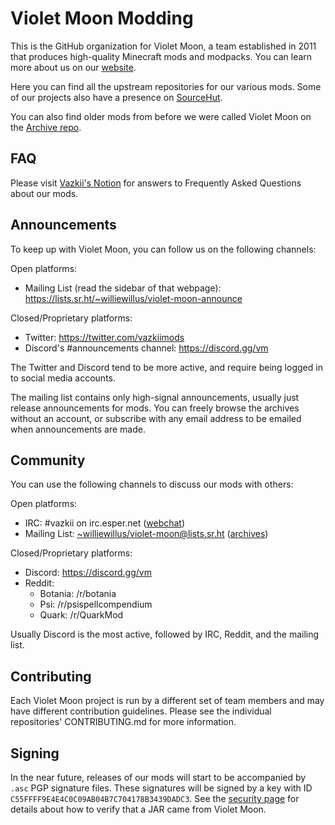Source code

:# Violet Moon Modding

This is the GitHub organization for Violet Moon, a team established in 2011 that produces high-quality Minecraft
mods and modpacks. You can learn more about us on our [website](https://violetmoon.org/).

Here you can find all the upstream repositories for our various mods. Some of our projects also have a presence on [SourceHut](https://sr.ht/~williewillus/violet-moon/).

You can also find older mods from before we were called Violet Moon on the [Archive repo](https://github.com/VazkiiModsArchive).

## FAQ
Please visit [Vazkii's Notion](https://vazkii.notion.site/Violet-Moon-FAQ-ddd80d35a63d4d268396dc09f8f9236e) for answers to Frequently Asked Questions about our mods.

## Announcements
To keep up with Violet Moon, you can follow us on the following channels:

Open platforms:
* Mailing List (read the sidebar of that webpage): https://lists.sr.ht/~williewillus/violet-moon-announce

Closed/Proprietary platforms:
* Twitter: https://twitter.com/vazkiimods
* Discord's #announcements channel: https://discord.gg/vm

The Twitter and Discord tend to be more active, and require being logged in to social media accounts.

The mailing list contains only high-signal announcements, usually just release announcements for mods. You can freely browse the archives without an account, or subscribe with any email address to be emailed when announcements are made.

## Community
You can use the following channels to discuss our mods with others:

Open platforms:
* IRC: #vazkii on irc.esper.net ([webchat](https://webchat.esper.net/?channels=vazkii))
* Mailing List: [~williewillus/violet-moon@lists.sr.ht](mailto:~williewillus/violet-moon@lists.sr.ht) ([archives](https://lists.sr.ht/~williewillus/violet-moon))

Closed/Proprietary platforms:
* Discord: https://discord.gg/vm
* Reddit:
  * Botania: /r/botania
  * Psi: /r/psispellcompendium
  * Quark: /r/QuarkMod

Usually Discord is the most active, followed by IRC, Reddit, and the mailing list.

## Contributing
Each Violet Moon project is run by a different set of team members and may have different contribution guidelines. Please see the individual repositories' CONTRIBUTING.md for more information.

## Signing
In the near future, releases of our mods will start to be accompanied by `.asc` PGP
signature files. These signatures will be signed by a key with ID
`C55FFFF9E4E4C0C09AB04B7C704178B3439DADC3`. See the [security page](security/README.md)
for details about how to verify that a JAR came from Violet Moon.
------------------------------
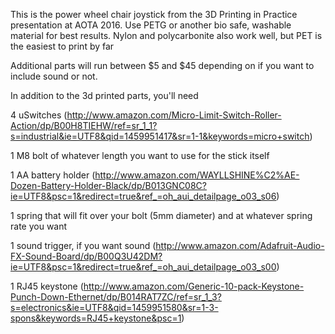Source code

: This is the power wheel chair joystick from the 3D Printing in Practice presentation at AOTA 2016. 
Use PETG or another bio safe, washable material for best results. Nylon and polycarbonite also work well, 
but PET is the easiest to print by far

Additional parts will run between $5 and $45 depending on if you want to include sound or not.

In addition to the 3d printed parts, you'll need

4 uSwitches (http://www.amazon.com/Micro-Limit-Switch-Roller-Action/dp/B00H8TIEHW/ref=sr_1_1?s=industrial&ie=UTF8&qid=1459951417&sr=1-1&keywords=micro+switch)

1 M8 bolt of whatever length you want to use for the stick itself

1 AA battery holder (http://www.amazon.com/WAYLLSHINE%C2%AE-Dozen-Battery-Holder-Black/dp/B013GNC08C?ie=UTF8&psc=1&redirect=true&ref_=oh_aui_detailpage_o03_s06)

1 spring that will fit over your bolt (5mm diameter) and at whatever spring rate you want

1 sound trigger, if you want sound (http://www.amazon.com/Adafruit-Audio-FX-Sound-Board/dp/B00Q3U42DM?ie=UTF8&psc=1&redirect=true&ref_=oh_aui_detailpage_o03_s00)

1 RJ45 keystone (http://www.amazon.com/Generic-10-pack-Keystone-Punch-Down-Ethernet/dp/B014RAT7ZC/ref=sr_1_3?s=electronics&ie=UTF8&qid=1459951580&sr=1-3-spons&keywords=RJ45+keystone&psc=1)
------------------------------
● Required work
Using the entries shown above, reproduce verbatim the lines from the line bearing "Use PETG or" to the line bearing "In addition to", inclusive.

● Answer to this exercise
Use PETG or another bio safe, washable material for best results. Nylon and polycarbonite also work well, 
but PET is the easiest to print by far

Additional parts will run between $5 and $45 depending on if you want to include sound or not.

In addition to the 3d printed parts, you'll need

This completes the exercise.